◆ Extracted information
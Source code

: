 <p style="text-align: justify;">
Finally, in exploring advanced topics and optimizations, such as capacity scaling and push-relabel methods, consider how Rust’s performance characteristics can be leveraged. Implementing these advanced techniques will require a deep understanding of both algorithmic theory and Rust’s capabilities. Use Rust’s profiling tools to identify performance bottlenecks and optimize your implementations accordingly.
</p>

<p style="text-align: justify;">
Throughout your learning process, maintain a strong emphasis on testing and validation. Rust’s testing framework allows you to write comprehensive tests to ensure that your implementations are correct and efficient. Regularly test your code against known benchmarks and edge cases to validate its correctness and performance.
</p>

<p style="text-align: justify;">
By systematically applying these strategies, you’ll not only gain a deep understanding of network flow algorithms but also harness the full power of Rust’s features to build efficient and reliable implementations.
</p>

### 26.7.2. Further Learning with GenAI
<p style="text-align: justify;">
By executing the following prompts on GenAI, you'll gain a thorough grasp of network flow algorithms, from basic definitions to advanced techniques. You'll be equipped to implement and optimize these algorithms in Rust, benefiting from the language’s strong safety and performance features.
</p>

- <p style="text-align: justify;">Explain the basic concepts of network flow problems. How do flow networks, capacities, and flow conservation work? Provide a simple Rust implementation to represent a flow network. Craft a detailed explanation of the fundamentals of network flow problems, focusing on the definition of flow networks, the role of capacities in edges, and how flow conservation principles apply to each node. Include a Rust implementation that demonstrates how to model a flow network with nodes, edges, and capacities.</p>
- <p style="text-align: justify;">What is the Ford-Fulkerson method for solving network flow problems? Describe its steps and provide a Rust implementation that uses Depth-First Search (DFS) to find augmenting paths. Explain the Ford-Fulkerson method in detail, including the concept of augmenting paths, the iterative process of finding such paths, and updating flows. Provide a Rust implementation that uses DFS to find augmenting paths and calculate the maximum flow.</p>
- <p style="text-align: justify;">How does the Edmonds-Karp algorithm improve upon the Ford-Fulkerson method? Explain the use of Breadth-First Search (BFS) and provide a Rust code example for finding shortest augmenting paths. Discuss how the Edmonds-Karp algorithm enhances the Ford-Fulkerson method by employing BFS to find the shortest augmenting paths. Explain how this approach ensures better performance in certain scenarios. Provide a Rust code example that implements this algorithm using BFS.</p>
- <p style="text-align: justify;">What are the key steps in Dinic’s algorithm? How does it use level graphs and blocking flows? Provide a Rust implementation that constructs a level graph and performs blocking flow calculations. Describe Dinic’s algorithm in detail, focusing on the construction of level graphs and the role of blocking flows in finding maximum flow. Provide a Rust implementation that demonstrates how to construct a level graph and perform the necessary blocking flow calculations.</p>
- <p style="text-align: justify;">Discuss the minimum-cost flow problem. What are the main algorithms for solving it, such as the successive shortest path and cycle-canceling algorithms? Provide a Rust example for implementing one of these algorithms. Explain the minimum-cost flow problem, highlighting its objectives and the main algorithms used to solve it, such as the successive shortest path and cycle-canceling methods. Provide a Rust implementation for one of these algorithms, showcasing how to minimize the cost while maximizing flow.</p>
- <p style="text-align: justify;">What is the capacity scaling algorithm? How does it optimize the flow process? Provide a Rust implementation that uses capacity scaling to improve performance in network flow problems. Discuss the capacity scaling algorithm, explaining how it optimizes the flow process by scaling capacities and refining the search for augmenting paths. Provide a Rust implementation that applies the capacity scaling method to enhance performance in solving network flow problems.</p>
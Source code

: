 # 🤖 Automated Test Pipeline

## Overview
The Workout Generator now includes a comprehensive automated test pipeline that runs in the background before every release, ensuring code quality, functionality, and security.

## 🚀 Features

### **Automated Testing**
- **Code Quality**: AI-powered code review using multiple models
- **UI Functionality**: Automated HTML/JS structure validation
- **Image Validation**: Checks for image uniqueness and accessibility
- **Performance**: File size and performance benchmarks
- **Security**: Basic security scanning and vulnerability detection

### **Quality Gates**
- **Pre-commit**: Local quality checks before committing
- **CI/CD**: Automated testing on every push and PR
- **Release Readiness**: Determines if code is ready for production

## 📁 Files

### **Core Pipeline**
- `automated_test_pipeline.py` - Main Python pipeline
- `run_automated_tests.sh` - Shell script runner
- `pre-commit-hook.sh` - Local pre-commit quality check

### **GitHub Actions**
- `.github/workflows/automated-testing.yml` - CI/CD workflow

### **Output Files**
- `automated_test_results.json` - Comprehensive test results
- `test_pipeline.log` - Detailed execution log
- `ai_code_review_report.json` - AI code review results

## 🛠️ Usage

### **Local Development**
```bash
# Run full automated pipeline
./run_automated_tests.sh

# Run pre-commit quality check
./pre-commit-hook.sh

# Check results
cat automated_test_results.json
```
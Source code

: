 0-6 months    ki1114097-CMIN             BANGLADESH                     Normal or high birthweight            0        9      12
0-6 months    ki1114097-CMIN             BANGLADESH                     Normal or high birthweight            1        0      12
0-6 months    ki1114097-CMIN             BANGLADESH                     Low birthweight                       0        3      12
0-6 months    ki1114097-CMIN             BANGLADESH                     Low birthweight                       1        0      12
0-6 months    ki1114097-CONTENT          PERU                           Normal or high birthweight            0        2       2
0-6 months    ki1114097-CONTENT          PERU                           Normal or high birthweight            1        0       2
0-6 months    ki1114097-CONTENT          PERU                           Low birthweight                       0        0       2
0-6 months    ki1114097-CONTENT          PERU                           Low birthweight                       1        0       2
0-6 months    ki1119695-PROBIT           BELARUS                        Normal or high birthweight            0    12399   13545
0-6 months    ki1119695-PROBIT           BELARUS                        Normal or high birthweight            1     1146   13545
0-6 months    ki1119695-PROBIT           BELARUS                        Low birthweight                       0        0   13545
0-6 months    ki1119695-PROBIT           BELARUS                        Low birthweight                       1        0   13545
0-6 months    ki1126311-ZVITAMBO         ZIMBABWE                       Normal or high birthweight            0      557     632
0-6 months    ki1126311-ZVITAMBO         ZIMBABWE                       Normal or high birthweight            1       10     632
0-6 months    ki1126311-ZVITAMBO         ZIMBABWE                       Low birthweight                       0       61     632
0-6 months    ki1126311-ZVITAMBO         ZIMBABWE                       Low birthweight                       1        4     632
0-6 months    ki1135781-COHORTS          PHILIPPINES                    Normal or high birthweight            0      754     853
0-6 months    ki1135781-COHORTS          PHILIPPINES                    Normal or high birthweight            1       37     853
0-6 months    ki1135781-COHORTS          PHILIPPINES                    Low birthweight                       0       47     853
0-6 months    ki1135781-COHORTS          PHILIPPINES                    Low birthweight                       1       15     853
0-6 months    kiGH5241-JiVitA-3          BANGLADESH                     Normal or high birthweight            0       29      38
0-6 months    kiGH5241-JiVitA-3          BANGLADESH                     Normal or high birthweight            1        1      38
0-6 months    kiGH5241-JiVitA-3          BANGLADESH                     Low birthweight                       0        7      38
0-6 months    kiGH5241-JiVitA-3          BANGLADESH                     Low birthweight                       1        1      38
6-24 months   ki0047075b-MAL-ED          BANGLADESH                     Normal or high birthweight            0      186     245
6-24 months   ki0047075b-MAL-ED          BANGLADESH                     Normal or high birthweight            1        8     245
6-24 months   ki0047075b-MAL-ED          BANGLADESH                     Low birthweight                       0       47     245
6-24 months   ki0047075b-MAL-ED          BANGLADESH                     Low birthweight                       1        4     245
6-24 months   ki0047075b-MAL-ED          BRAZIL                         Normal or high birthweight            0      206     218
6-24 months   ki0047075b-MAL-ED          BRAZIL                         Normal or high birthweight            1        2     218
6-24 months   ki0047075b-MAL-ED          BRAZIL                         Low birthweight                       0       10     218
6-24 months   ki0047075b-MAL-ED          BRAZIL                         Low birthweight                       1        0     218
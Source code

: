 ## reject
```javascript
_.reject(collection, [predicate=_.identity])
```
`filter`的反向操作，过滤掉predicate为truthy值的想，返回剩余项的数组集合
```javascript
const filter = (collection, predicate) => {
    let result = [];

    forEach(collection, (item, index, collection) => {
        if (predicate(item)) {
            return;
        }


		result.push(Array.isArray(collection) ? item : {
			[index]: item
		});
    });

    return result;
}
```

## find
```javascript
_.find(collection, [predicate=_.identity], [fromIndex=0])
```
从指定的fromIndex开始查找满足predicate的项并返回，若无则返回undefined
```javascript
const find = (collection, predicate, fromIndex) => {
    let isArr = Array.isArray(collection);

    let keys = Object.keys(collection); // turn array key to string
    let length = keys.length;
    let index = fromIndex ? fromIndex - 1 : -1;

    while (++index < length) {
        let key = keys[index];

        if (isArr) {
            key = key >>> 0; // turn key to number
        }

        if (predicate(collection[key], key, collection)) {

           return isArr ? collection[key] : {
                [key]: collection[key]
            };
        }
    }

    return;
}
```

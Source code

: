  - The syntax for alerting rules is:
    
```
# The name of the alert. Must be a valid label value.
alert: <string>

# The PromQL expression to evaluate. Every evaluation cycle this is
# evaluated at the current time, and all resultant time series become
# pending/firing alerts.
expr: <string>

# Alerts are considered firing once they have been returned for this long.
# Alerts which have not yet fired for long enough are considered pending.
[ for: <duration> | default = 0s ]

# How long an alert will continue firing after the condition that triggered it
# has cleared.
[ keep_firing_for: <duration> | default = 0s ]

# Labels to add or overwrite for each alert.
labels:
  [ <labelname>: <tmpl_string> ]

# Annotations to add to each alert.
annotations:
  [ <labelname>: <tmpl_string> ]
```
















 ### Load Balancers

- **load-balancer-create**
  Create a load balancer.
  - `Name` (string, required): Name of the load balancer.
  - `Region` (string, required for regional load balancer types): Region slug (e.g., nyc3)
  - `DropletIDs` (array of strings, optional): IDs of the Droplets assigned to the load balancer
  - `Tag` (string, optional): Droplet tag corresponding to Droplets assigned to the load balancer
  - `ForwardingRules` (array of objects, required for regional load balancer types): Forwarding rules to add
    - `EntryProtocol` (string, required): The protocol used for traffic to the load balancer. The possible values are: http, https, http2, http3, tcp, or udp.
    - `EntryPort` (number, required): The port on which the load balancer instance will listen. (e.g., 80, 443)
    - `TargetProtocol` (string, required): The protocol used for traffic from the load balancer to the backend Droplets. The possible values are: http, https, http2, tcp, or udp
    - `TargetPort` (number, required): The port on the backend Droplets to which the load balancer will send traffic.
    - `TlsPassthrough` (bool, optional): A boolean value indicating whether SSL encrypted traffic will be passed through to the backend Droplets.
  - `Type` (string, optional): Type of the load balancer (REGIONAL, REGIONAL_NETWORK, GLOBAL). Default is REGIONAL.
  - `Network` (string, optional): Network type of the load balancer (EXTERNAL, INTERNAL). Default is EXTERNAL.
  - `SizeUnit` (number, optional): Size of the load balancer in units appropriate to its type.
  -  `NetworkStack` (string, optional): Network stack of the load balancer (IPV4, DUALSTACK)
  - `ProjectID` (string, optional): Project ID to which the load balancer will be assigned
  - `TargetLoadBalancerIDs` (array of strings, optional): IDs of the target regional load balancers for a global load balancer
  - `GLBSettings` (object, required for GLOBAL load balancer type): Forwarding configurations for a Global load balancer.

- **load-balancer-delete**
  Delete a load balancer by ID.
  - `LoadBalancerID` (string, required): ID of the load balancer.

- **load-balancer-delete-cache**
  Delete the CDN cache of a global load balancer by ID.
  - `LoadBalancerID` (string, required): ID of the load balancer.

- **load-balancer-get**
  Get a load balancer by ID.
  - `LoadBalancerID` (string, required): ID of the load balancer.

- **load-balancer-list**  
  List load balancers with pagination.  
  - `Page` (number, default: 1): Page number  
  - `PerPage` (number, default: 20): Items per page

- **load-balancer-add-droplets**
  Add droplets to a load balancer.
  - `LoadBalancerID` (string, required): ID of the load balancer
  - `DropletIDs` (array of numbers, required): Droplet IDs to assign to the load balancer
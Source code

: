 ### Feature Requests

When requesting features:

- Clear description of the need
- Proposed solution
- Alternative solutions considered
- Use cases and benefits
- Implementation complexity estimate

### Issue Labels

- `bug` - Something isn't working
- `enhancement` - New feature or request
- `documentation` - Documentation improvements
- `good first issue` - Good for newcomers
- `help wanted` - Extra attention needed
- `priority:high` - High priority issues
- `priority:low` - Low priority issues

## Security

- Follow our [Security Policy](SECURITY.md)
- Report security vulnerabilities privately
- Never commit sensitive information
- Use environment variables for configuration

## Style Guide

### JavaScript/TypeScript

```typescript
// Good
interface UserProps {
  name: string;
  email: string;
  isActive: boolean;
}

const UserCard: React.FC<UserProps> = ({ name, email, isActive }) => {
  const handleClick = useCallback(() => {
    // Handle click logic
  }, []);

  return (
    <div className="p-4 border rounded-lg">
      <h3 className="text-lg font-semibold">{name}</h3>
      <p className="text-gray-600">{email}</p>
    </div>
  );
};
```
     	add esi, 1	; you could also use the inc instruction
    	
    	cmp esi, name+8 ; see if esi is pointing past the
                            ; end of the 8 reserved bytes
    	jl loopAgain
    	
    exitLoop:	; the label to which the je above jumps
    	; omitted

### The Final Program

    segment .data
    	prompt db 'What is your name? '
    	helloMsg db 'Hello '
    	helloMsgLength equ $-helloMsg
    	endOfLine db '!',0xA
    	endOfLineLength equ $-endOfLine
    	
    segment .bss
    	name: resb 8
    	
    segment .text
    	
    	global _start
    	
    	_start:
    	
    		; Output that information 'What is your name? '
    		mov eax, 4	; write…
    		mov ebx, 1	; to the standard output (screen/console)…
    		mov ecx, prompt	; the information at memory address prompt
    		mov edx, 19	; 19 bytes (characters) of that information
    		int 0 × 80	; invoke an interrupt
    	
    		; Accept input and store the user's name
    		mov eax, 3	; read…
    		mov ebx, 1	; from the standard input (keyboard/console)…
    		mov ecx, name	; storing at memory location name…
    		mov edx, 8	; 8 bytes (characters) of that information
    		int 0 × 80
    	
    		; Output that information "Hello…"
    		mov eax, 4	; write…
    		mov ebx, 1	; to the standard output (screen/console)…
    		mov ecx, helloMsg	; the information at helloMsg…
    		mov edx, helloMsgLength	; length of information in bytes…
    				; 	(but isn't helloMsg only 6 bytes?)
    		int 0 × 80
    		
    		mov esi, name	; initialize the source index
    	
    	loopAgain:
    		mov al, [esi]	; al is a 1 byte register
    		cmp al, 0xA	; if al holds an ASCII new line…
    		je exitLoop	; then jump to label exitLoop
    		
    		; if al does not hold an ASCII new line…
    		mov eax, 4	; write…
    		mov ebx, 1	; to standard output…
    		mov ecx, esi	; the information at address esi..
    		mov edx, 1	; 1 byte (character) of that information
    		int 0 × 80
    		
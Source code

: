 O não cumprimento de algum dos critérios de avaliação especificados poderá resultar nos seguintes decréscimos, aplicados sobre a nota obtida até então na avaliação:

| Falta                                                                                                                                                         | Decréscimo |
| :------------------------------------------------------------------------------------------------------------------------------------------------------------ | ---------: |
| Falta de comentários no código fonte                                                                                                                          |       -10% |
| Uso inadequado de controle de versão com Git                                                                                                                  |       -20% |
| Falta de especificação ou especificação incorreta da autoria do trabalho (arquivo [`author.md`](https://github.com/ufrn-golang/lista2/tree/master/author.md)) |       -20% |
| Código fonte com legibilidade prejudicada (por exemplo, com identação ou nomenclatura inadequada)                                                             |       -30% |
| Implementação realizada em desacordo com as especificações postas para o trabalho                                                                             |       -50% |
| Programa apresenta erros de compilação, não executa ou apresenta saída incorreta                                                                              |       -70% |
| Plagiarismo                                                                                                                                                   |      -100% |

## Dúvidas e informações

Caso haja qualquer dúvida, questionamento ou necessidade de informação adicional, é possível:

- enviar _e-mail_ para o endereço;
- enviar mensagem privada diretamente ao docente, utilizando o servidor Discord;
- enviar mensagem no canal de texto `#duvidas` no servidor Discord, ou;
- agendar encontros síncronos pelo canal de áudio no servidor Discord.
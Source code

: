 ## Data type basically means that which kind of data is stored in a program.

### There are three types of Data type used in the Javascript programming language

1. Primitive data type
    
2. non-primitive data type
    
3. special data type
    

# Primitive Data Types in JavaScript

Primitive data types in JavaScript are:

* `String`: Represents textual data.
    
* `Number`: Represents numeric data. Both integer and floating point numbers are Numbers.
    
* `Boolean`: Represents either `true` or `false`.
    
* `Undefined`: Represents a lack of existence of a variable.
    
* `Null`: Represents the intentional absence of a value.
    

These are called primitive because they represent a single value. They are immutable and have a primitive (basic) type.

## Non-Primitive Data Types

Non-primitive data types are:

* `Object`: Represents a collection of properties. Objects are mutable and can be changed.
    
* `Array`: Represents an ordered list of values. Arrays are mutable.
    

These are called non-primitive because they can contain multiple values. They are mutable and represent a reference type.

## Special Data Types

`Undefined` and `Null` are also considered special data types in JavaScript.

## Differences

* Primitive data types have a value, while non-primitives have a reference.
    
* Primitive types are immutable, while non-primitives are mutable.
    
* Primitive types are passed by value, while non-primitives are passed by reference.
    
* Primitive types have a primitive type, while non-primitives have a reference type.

◆ Goal of the exercise
Only one span is wanted. It runs from the first line of the listing through the line with "edges, and capacities.</p>", and each line must match exactly.

◆ Task solution
Source code

: <p style="text-align: justify;">
Finally, in exploring advanced topics and optimizations, such as capacity scaling and push-relabel methods, consider how Rust’s performance characteristics can be leveraged. Implementing these advanced techniques will require a deep understanding of both algorithmic theory and Rust’s capabilities. Use Rust’s profiling tools to identify performance bottlenecks and optimize your implementations accordingly.
</p>

<p style="text-align: justify;">
Throughout your learning process, maintain a strong emphasis on testing and validation. Rust’s testing framework allows you to write comprehensive tests to ensure that your implementations are correct and efficient. Regularly test your code against known benchmarks and edge cases to validate its correctness and performance.
</p>

<p style="text-align: justify;">
By systematically applying these strategies, you’ll not only gain a deep understanding of network flow algorithms but also harness the full power of Rust’s features to build efficient and reliable implementations.
</p>

### 26.7.2. Further Learning with GenAI
<p style="text-align: justify;">
By executing the following prompts on GenAI, you'll gain a thorough grasp of network flow algorithms, from basic definitions to advanced techniques. You'll be equipped to implement and optimize these algorithms in Rust, benefiting from the language’s strong safety and performance features.
</p>

- <p style="text-align: justify;">Explain the basic concepts of network flow problems. How do flow networks, capacities, and flow conservation work? Provide a simple Rust implementation to represent a flow network. Craft a detailed explanation of the fundamentals of network flow problems, focusing on the definition of flow networks, the role of capacities in edges, and how flow conservation principles apply to each node. Include a Rust implementation that demonstrates how to model a flow network with nodes, edges, and capacities.</p>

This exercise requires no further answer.